----- Data excerpts
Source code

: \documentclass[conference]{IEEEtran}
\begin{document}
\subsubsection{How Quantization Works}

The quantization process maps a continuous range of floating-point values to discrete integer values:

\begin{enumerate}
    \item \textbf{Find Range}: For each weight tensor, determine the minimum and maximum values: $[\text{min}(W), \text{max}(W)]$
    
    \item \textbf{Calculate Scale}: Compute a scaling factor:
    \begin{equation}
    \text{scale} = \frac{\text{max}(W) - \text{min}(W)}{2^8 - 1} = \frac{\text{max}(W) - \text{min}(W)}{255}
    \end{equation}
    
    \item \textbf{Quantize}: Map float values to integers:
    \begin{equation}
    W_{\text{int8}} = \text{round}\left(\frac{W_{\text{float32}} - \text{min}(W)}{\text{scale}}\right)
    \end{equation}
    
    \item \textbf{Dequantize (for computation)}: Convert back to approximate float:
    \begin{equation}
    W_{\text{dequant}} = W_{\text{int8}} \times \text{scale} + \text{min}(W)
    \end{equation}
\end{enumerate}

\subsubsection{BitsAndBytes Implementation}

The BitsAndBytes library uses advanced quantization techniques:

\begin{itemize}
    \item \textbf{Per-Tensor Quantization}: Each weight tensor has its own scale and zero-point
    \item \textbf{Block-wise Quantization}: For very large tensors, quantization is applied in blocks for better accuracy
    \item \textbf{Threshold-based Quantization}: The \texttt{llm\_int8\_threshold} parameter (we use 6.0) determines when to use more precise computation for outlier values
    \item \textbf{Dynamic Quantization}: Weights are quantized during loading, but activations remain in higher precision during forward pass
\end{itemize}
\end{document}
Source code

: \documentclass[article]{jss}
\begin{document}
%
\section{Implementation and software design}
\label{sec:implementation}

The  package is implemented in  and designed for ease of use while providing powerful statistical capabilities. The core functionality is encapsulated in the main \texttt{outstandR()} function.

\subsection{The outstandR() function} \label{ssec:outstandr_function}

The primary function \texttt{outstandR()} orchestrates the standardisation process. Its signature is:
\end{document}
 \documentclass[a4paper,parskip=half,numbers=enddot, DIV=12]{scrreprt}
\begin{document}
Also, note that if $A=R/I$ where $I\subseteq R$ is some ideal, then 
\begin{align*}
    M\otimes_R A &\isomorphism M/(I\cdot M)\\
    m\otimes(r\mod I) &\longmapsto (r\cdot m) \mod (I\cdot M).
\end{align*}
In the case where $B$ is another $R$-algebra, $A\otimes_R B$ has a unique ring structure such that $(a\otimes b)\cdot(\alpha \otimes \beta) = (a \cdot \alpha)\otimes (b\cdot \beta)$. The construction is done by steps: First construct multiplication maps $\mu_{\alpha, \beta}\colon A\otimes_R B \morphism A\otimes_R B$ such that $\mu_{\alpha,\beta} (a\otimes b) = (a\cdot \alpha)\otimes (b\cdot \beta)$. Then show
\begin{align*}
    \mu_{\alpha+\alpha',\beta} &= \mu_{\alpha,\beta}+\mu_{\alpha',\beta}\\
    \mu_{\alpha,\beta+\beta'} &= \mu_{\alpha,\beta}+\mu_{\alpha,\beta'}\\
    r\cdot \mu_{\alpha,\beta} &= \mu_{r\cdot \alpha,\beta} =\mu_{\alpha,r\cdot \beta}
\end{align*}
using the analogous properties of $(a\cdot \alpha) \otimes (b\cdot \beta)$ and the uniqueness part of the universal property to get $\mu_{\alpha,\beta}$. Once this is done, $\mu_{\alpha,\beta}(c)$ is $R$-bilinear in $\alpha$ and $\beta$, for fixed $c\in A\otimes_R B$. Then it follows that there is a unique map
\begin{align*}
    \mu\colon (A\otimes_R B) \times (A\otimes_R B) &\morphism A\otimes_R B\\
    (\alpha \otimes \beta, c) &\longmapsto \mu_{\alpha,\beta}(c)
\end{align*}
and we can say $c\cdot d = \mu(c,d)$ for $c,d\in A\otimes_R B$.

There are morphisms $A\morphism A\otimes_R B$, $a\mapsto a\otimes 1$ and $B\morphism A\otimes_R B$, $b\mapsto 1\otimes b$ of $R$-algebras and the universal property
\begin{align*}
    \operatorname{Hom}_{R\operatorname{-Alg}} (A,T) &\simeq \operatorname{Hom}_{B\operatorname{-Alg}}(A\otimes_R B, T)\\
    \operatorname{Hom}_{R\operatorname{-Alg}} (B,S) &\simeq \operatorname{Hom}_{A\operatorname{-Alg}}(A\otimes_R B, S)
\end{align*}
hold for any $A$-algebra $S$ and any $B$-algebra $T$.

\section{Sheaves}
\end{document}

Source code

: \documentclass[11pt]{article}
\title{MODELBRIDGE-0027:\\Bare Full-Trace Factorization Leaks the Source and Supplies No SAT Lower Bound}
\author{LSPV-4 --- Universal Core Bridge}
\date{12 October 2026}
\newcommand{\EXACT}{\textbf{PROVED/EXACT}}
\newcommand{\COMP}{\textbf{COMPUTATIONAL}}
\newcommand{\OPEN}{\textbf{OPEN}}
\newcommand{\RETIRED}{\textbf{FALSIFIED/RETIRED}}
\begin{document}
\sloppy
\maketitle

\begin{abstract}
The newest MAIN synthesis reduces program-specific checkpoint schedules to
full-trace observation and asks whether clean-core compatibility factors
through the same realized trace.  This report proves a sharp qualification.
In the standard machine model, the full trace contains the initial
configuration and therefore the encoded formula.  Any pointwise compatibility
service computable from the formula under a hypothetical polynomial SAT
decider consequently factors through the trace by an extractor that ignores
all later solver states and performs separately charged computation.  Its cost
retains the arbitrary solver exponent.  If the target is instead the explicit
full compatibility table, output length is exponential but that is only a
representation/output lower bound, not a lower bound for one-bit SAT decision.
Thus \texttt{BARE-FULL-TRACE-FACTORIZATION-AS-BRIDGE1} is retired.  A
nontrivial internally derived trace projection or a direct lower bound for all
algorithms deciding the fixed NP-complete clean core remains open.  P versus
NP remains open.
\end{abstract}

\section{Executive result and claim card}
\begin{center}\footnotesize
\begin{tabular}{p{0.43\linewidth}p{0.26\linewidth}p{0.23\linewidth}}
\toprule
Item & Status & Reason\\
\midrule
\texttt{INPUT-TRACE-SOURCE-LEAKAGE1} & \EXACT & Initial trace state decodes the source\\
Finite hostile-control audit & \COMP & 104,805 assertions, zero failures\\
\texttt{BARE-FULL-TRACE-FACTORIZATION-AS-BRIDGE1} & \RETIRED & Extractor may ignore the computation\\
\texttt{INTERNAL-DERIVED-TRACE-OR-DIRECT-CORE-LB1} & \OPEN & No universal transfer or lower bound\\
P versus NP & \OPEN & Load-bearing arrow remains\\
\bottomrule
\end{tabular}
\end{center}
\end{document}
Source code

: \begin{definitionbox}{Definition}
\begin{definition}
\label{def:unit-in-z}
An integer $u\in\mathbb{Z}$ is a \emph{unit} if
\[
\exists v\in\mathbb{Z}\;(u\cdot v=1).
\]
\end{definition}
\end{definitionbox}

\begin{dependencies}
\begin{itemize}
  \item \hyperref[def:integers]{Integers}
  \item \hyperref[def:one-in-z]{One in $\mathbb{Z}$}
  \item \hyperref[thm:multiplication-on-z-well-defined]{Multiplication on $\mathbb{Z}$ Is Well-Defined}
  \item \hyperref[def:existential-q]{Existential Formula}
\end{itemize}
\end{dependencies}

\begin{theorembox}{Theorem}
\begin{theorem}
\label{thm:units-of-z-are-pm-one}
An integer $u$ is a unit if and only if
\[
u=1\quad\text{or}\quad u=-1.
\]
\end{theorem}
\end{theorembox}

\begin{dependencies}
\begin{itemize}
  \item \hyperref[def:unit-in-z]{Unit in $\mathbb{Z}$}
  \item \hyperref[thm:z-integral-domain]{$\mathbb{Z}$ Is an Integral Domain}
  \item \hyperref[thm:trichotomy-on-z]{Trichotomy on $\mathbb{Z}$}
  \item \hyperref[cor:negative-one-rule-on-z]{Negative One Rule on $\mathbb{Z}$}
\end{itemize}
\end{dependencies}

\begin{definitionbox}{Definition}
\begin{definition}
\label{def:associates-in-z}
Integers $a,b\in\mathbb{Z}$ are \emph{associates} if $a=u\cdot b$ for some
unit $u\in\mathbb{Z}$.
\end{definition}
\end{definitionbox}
----------
• [What the task asks]: Working from the entries above, filter out every line that lacks "theorembox" and copy what remains.

• [Response for this exercise]:
\begin{theorembox}{Theorem}
\end{theorembox}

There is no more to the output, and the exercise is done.